Putting everything in the hands of a single appropriations subcommittee could unravel all that. Agencies would compete bitterly for funds and the wrong priorities might take hold. The dynamics of congressional committees would suggest that members with large NASA or DOE facilities in their districts would come to dominate the subcommittee, draining clout from agencies such as the NIH and the NSF, which give small grants to researchers all over the country.

Maybe that's part of what DeLay is seeking. He recently intervened to restore the NASA budget — partly in defence of President Bush's human spaceflight plans, and partly to flex some muscle on behalf of the Johnson Space Center in his own district. He may believe that a research subcommittee would better serve NASA's interests. But the broader intention of his plan, according to Capitol Hill newspaper Roll Call, which broke the news on 6 December, is to realign the budget system to help the Republican leadership to shrink the federal government.

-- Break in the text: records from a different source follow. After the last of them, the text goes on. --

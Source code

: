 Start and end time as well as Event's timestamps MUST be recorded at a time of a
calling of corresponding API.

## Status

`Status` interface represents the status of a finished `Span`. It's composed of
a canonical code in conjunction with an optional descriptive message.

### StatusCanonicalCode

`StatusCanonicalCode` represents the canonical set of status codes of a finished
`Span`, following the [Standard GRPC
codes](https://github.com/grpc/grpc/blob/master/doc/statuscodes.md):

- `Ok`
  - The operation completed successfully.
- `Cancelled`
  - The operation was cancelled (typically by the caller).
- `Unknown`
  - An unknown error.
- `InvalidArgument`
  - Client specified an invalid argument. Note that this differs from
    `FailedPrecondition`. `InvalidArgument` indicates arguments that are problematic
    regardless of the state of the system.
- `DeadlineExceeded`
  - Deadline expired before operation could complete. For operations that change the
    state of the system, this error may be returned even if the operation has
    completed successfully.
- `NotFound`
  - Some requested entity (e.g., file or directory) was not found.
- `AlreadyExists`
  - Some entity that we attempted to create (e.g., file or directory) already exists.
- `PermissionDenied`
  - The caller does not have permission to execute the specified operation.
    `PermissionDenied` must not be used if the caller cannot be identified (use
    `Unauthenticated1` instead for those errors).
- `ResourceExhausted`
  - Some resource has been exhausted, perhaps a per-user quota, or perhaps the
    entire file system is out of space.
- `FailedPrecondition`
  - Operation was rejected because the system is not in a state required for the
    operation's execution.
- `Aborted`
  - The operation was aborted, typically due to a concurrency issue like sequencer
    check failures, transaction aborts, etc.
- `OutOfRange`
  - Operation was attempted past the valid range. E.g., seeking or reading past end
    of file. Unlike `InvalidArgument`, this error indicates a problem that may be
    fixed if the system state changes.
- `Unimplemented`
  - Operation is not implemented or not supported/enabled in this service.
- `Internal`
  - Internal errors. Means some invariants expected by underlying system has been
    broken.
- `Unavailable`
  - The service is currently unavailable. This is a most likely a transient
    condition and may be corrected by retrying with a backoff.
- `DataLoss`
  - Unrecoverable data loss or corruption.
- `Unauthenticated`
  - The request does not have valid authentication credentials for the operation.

But even the man known in Washington as ‘The Hammer’ will have his hands full reforming such an entrenched system. The House will be reluctant to break up its current structure, and the Senate is expected to be hostile. No one expects any action soon, but that could change if the Republicans strengthen their grip on the Senate in 2006.

This inertia is probably good news for science, and for science lobbyists, who complain about the current system but know how to work it. As one biomedical lobbyist said last week: “I would rather fight nine small battles for adequate funding for research than have one large budget battle, in which a gain for one area of science came at the expense of all the rest.” Excessive concentration of power over distributing research funds would lead to more political interference, more funding instability, and less diversity in US research.